When it comes to classic stories in manga, it’s almost a sure bet that you’ll eventually see your favorite Japanese actors and actresses take to the screen to adapt them to live action.
That’s why fans of the Shonen Jump martial arts manga “Rurouni Kenshin” are excited about an upcoming live action adaption of the series. It’s slated to come out in October 2012 and stars up-and-coming actor Takeru Satoh, whose face you’ll remember if you’re up to speed on your J-dramas.
This adaption is hardly setting a trend, though – in Japan, if a manga becomes popular, it’s likely to pop up in various other adaptations. It’s not unusual to see anime, video games, light novels and even theatrical stage productions of popular franchises spawn after an audience proves they love a manga story.
One example is the popular science fiction manga “Gantz,” which tells the story of two friends who die in a train accident and become involved in a cutting-edge game in the afterlife in which they are forced to hunt aliens. “Gantz” quickly became a bestseller and was published in English by Dark Horse in 2007. It has also seen adaptations of every type, the latest being two live action films starring popular Japanese actors Kazunari Ninomiya (also a member of boy band Arashi) and Ken’ichi Matsuyama (best known for his role as “L” in the live action adaption of “Death Note“).
The layers of manga adaptation can continue for years. “Space Battleship Yamato,” Leiji Matsumoto’s classic 1974 manga title, first made the leap to television animation. Broadcast in the United States and Australia as “Star Blazers,” the series was gorgeously translated into an anime in 1977.
Only in 2010 did it get made into a live action movie. The space opera starred Japanese powerhouse Takuya Kimura (of long standing boy band SMAP) in the role of orphan Susumu Kodai. It knocked “Harry Potter and the Deathly Hollows” out of the No. 1 slot when it debuted at the Japanese box office.
It’s a safe bet to say the Japanese live action adaptations are going to keep on coming. But are they merely an excuse to show off Japanese star power and rake in fans, or is there something more to them?

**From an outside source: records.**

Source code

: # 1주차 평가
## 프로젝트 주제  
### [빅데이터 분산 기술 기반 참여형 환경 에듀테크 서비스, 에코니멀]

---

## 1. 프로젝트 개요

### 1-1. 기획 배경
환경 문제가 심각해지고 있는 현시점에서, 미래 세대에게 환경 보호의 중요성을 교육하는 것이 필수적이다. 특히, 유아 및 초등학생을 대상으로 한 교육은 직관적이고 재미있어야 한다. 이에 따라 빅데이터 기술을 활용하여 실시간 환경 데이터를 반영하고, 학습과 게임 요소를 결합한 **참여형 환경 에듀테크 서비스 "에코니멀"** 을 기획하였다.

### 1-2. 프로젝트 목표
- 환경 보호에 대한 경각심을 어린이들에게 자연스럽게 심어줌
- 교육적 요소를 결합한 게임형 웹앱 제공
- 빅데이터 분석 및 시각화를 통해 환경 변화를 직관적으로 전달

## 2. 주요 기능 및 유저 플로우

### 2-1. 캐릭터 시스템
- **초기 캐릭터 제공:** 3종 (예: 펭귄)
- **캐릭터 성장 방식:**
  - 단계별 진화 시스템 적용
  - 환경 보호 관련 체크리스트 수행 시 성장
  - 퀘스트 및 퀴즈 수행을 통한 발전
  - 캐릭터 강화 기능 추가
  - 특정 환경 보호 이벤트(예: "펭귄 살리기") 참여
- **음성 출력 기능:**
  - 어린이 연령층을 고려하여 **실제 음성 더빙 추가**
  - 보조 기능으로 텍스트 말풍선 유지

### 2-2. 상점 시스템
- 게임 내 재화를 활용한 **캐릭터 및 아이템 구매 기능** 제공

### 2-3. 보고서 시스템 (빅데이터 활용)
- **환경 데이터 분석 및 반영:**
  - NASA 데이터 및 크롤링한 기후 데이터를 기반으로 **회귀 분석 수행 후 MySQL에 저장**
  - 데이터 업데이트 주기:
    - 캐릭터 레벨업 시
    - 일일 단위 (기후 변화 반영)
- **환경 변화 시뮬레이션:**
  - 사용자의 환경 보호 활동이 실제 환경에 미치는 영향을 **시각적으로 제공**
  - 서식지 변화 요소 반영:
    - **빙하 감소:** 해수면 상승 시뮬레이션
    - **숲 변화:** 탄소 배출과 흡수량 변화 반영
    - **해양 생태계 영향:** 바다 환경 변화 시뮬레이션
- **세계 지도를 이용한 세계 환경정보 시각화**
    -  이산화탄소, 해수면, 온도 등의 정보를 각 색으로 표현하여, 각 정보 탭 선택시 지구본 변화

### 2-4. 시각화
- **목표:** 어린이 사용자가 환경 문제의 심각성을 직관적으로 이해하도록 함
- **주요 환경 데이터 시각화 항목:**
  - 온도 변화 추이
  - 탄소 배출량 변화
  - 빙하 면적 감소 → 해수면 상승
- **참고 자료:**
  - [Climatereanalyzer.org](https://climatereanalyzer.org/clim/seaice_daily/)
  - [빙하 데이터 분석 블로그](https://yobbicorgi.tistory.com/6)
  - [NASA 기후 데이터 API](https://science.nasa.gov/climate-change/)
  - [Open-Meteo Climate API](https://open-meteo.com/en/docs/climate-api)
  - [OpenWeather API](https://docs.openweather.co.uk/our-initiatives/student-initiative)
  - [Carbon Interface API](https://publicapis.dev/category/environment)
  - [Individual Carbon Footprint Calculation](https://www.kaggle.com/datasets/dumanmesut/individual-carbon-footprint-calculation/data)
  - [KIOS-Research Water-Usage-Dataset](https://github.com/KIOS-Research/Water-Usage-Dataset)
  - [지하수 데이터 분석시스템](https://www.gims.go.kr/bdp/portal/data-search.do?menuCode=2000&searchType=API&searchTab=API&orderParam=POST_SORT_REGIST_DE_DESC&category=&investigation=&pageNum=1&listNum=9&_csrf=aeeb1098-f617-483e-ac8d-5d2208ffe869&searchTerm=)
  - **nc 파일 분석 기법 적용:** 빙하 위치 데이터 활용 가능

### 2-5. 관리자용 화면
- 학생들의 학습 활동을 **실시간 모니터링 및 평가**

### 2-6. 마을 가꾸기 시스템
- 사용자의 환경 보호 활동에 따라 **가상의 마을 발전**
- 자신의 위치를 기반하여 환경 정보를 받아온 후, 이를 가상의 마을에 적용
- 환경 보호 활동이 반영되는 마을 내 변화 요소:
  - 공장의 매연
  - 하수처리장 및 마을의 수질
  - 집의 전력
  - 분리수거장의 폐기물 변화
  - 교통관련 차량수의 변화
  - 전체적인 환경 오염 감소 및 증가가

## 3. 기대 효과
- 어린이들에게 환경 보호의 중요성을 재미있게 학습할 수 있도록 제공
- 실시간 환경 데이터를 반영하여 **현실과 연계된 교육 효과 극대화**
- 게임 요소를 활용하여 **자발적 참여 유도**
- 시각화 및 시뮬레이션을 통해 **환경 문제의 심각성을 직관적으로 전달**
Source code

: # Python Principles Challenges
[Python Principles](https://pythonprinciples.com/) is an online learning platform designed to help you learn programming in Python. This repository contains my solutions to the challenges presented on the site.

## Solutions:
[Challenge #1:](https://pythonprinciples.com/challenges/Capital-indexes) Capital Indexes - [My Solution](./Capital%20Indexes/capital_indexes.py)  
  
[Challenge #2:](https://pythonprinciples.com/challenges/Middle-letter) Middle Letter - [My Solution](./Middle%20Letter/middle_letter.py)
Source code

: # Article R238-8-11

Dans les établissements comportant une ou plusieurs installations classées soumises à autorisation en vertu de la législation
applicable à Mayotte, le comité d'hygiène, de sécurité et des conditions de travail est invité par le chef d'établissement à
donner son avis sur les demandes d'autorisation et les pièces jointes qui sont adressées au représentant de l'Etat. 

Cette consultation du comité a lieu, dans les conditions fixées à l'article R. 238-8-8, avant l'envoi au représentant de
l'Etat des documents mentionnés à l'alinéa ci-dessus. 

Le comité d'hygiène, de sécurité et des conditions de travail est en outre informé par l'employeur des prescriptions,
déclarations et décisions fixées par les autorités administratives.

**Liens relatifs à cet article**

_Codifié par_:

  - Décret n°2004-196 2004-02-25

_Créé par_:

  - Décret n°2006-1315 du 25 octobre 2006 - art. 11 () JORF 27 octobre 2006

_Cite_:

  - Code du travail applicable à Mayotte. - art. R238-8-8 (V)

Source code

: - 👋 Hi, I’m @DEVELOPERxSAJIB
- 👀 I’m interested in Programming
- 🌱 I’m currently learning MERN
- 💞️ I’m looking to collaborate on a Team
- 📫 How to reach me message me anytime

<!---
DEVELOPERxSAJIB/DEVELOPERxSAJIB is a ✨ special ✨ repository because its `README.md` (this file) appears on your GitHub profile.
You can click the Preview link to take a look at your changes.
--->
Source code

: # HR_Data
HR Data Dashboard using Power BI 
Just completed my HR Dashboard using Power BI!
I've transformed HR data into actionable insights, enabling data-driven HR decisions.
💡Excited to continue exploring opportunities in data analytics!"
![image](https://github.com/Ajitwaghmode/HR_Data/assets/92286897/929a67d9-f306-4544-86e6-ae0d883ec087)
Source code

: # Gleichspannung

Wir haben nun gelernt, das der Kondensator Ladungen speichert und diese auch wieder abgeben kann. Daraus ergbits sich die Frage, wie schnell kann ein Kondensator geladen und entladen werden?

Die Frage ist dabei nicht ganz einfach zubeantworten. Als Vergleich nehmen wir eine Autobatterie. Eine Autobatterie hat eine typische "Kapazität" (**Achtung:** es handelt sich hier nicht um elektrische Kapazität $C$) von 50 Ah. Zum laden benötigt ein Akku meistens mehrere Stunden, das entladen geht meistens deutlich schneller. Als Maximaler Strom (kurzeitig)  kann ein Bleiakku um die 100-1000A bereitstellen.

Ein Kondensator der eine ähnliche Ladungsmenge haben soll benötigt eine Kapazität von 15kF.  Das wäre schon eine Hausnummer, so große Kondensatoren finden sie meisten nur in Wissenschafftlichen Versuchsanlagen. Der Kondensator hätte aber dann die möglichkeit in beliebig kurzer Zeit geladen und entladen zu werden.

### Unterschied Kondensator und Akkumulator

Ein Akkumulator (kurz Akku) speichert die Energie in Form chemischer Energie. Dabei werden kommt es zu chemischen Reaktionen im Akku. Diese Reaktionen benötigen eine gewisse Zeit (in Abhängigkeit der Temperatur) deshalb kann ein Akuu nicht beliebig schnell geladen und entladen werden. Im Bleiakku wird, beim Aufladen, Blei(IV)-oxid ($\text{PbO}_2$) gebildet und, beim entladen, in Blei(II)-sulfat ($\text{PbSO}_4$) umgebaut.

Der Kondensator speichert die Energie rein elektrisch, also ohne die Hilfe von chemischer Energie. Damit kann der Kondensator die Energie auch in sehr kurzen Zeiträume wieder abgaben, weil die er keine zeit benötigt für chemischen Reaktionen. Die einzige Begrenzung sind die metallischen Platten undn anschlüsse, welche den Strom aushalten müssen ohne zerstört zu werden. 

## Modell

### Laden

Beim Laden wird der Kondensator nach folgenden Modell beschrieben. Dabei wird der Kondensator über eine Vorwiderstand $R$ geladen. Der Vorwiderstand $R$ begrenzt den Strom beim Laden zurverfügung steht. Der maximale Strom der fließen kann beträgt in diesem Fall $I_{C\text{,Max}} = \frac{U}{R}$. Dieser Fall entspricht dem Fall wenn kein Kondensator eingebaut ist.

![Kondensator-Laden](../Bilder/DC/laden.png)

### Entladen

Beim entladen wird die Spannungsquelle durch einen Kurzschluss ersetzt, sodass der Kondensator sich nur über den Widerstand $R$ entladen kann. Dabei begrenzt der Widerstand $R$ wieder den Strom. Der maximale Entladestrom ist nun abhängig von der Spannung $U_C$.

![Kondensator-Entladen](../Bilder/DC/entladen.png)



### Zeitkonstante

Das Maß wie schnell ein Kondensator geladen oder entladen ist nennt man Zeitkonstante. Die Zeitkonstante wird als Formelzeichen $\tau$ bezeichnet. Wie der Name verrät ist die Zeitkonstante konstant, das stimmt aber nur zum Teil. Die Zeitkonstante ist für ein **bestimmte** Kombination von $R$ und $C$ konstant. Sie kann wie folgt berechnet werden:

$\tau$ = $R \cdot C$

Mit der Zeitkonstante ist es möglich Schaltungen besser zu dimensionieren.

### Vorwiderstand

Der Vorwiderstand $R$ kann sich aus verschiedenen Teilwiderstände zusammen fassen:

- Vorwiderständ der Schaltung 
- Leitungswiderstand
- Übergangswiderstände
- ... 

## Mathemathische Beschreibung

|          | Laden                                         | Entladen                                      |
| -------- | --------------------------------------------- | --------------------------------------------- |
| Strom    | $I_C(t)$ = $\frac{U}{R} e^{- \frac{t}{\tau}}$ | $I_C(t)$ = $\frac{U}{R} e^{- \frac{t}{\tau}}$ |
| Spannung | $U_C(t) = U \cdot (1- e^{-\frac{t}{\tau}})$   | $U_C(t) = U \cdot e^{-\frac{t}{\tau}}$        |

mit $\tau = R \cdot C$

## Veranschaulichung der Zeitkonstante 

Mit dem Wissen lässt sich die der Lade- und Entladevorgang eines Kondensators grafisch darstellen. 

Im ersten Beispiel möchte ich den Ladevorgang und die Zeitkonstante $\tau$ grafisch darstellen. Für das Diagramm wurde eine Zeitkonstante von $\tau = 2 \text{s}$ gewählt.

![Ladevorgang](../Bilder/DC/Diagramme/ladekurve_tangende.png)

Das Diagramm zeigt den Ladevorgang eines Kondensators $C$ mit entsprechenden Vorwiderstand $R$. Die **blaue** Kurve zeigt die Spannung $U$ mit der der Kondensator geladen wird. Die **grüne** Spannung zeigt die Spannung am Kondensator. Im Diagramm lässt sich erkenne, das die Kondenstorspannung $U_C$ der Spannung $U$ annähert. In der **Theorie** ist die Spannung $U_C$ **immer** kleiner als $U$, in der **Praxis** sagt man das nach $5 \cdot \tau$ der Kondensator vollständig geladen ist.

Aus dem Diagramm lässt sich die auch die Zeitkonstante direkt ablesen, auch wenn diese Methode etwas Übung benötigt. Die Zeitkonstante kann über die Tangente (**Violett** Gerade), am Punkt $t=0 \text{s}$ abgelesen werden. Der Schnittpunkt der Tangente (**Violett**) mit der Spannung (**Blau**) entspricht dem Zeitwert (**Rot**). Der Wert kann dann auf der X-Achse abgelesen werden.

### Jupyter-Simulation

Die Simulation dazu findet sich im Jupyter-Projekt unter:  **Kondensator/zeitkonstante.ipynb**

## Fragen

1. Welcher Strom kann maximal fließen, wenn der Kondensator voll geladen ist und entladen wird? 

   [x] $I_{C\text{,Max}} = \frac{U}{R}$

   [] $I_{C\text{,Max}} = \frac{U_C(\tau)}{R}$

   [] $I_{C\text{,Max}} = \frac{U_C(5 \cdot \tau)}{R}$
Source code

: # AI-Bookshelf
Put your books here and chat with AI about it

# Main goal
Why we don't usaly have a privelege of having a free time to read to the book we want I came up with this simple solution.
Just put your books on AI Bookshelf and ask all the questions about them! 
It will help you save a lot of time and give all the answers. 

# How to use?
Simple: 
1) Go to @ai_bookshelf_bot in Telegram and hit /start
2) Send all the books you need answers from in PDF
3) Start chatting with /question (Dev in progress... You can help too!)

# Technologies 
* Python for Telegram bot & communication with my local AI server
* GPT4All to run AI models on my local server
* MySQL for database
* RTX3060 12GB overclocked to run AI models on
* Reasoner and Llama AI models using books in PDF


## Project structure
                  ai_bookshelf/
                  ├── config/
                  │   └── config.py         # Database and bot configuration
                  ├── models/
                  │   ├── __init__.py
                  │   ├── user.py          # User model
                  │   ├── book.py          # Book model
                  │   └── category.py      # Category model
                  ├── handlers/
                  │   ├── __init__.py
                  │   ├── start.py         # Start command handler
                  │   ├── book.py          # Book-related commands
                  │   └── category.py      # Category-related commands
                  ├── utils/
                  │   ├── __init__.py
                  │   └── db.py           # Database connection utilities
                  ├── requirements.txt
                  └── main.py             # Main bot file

Editor-in-Chief of Japanese culture site Japanator Brad Rice says that part of the motivation to translate manga and anime into live action is about finances.
“In Japan, there isn’t a lot of money floating around to produce totally original works. While it’s a large media market, it’s extremely segmented. So when a production studio looks to make a TV series, film, or anime, they look to already produced works in order to shore up their audience numbers,” says Rice.
“That’s why you see so many remakes in Japan. It’s safe.”
Regardless of how the business strategy behind the scenes works, people continue to flock to theaters to watch and to purchase the media once it’s for sale. Rice says that the approach, however, is a key to how Japanese fans – and eventually American fans – consume their media.
“They might start by reading a manga or enjoying a series – fairly innocuous. But when additional media comes out – movies, DVDs, or even merchandise – they’re faced with a decision: Is the time and effort I’ve already put into enjoying this series worth continuing on with my love of the franchise?”
“The answer, most often, is yes. It’s not an entirely conscious choice, but it’s one we convince ourselves of. If you’ve already read and bought 17 volumes of a manga, you’ll definitely watch the anime, and most likely buy the DVDs for whatever movie comes out of it.”
So the key, it seems, is investment. The more time and energy a fan invests, the more they are interested in continuing to invest. They not only can become experts on the series they are following, but the intimate knowledge of it allows them to bond to other fans and have conversations they couldn’t have without the extensive knowledge and dedication to those brands.
“There’s nothing wrong with being a fan like that,” Rice says. “It’s part of what Japanese media is all about. Because of the highly fragmented nature of the content they produce, fans have to make an active commitment to watching that show, or paying $20 for that movie ticket. There’s not much ‘I just watch this because it’s on’ when it comes to anime, for example.”
“For fans on both sides of the Pacific, when they like something, they really like it. You plan your life around it, to some extent. And when you do that, you become a fan really quickly.”